Why do cities adopt certain instruments, and how does the use of particular methods of raising capital affect who benefits from and pays for urban infrastructures? Rachel Weber’s work advances the concept of “financialization” as shorthand for how these tools bring new politics, kinds of knowledge, and risks to bear on policy and development decisions. Co-sponsored with Global Metropolitan Studies and the Department of City and Regional Planning.
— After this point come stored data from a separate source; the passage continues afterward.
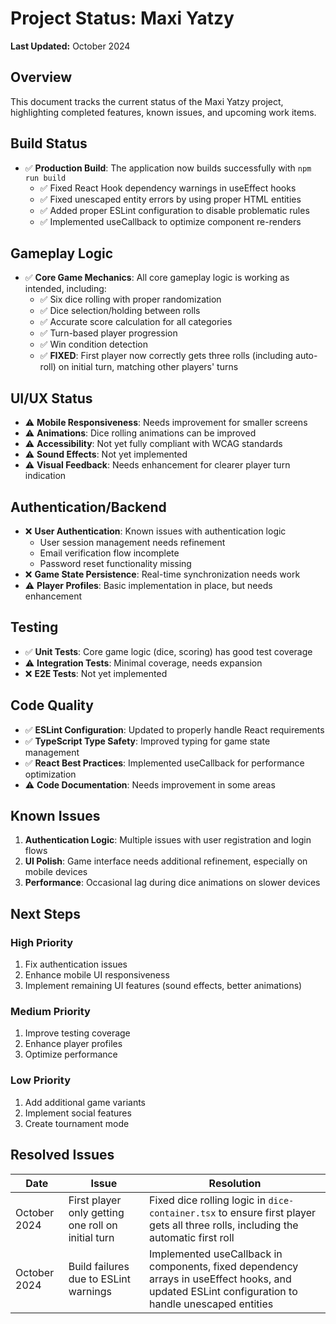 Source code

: # Project Status: Maxi Yatzy

**Last Updated:** October 2024

## Overview

This document tracks the current status of the Maxi Yatzy project, highlighting completed features, known issues, and upcoming work items.

## Build Status

- ✅ **Production Build**: The application now builds successfully with `npm run build`
  - ✅ Fixed React Hook dependency warnings in useEffect hooks
  - ✅ Fixed unescaped entity errors by using proper HTML entities
  - ✅ Added proper ESLint configuration to disable problematic rules
  - ✅ Implemented useCallback to optimize component re-renders

## Gameplay Logic

- ✅ **Core Game Mechanics**: All core gameplay logic is working as intended, including:
  - ✅ Six dice rolling with proper randomization
  - ✅ Dice selection/holding between rolls
  - ✅ Accurate score calculation for all categories
  - ✅ Turn-based player progression
  - ✅ Win condition detection
  - ✅ **FIXED**: First player now correctly gets three rolls (including auto-roll) on initial turn, matching other players' turns

## UI/UX Status

- ⚠️ **Mobile Responsiveness**: Needs improvement for smaller screens
- ⚠️ **Animations**: Dice rolling animations can be improved
- ⚠️ **Accessibility**: Not yet fully compliant with WCAG standards
- ⚠️ **Sound Effects**: Not yet implemented
- ⚠️ **Visual Feedback**: Needs enhancement for clearer player turn indication

## Authentication/Backend

- ❌ **User Authentication**: Known issues with authentication logic
  - User session management needs refinement
  - Email verification flow incomplete
  - Password reset functionality missing
- ❌ **Game State Persistence**: Real-time synchronization needs work
- ⚠️ **Player Profiles**: Basic implementation in place, but needs enhancement

## Testing

- ✅ **Unit Tests**: Core game logic (dice, scoring) has good test coverage
- ⚠️ **Integration Tests**: Minimal coverage, needs expansion
- ❌ **E2E Tests**: Not yet implemented

## Code Quality

- ✅ **ESLint Configuration**: Updated to properly handle React requirements
- ✅ **TypeScript Type Safety**: Improved typing for game state management
- ✅ **React Best Practices**: Implemented useCallback for performance optimization
- ⚠️ **Code Documentation**: Needs improvement in some areas

## Known Issues

1. **Authentication Logic**: Multiple issues with user registration and login flows
2. **UI Polish**: Game interface needs additional refinement, especially on mobile devices
3. **Performance**: Occasional lag during dice animations on slower devices

## Next Steps

### High Priority
1. Fix authentication issues
2. Enhance mobile UI responsiveness
3. Implement remaining UI features (sound effects, better animations)

### Medium Priority
1. Improve testing coverage
2. Enhance player profiles
3. Optimize performance

### Low Priority
1. Add additional game variants
2. Implement social features
3. Create tournament mode

## Resolved Issues

| Date | Issue | Resolution |
|------|-------|------------|
| October 2024 | First player only getting one roll on initial turn | Fixed dice rolling logic in `dice-container.tsx` to ensure first player gets all three rolls, including the automatic first roll |
| October 2024 | Build failures due to ESLint warnings | Implemented useCallback in components, fixed dependency arrays in useEffect hooks, and updated ESLint configuration to handle unescaped entities |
October 31, 2024 | 3:30-5pm | 8th floor, Social Sciences Building | Register to attend here

About the speaker:

Dr. Rachel N. Weber is a professor in the Urban Planning and Policy Department of the University of Illinois at Chicago where she has taught and conducted research in the fields of economic development, real estate, city politics, and public finance since 1998. Weber is the author of over 50 peer-reviewed journal articles, as well as numerous book chapters and published reports, and is the co-editor of the Oxford Handbook of Urban Planning, a compilation of 40 essays by leading urban scholars. Her book, From Boom to Bubble: How Finance Built the New Chicago won the Best Book Award from the Urban Affairs Association in 2017. Weber’s current research project, tentatively entitled “The Urban Oracular: Prediction and Speculation in Real Estate,” unpacks the mechanics of contemporary property speculation in an age of financialization and digitalization. In addition to her academic responsibilities, Weber has served as an advisor to planning agencies, political candidates, and community organizations on issues related to property taxes, infrastructure finance, and neighborhood change. She was appointed to then-presidential candidate Barack Obama’s Urban Policy Committee in 2008 and by Chicago Mayor Rahm Emanuel to the Tax Increment Financing Reform Task Force in 2011. She has been cited and quoted extensively in The New York Times, The Wall Street Journal, National Public Radio, The Economist, Crain’s, The Chicago Tribune, and other news outlets.

Further details:

Most accounts of the financialization of space critique the rentier but overlook the work of the forecasters and the calculative knowledge practices that inform property capital’s (dis)investment decisions. In this talk, Weber fills this gap and reports on an industry analysis of the professionals that produce knowledge for the investment funds that buy and sell commercial real estate. These professionals are part of predictive knowledge infrastructures that help speculators create and capture the inter-temporal value differentials (i.e., capital gains) extracted from space. The last half century has witnessed the proliferation of futuring techniques and data sources intended to steer property speculators toward potentially profitable opportunities. Weber examines the recent restructuring of the property data and forecasting industry, arguing that since the Global Financial Crisis, an oligopolistic market structure of data cartels has emerged through contested mergers and acquisitions. She considers the implications of this market concentration for asset pricing, urban development, and counterclaims of rights to the city.